The stone sailed through the air before arcing over the tree root, swing down, around and then back up as the vine caught on the root. The rock sped around the root in circles before coming to a stop with a thud, its slack run out. Daring gave her vine a testing tug, but it held. “Alright,” She wrapped the vine around her hoove a couple more times. “Here goes nothing.”

She leapt of the ledge and swung over the abyss toward freedom. She had, unfortunately, underestimated the size of the hole, and found herself starting to slow down hen only a leg's length from the opposite ledge. Acting quickly, she unwrapped her hooves from the vine and let the gained momentum sail her forward, forelegs stretching out for the edge.

She landed with a soft 'oof' and managed a small smile at her success before she felt herself starting to slip. Her hooves scrambled for purchase, looking for a crack or a vine or anything she could use. She finally found a vine and greedily took hold, hauling herself up until she could splay her self out on her back on the cool stone. “Okay,” she managed between panting breathes. “Let's not do that again.”

Daring pulled herself back onto her hooves and trundled out of the hall, away from the gaping hole and back into the sunlight. Daring let out a relieved sigh. Nothing like a couple of near-death booby traps in a cave to make you really appreciate Celestia's gift to Equestria.
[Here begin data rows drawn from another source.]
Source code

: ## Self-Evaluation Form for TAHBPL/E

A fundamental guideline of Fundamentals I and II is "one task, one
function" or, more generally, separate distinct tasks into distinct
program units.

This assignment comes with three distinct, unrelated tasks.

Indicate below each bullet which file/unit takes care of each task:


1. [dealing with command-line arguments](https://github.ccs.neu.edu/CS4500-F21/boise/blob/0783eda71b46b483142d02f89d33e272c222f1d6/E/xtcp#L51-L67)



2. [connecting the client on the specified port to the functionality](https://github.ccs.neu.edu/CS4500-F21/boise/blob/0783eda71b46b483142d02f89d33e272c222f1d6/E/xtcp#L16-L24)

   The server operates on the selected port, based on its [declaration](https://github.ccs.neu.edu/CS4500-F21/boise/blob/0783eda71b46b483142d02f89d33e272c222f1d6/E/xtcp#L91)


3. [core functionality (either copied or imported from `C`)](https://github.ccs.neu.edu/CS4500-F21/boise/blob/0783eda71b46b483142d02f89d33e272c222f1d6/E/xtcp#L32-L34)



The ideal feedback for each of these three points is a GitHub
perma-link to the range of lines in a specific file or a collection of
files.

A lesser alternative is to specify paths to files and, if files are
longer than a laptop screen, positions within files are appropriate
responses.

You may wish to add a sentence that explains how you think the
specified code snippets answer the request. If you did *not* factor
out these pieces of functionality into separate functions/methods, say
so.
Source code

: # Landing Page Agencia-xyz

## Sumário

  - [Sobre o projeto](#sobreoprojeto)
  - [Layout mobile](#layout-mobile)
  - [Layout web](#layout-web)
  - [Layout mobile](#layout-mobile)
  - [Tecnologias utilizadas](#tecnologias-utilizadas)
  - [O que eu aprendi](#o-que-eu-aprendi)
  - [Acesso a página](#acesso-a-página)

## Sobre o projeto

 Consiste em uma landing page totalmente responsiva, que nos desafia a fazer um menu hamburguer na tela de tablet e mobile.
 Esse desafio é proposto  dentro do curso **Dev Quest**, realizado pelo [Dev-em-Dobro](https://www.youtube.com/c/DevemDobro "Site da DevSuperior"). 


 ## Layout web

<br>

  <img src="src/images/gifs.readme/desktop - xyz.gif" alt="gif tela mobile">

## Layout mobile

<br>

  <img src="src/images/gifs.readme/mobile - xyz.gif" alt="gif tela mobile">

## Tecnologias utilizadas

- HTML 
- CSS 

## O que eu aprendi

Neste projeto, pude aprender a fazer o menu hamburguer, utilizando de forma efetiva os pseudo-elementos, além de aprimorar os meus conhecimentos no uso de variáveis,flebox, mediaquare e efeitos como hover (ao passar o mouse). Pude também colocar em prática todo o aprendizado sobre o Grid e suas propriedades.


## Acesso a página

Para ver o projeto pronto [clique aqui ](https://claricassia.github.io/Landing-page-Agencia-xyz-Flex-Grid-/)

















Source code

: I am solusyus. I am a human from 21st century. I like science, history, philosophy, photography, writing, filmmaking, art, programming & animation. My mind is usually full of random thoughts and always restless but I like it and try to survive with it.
Daring basked in the sweet, sweet sunlight for another moment before taking a look around. It seemed that the mountain had carried her up a little further then she had thought – the top of the cliff was just at the top of the next incline, the tree's of the jungle hanging over the ledges overhead like a giant green awning. A cool breeze rolled up the cliff from below as Daring started her way up, Dying away as she finally made it to the top. She took a moment to look down to see how far she had come and almost immediately regretted it. She had been thinking of climbing that without wings? “Good thing I had a better idea.” Well, a much as deathtraps could count as 'better'. She'd take what she could get though at this point.

Now that she was out of the cenote, she could get back to business. She looked out across the massive natural pit, spotting her target about half-way around from her current spot. The top of the staircase was surrounded by the remains of ceremonial structures, having long since crumbled to piles of rubble. Even at this distance, she could see some of her rival's detritus. She grinned. “Get ready, Ahuizotl. I'm coming to get you.”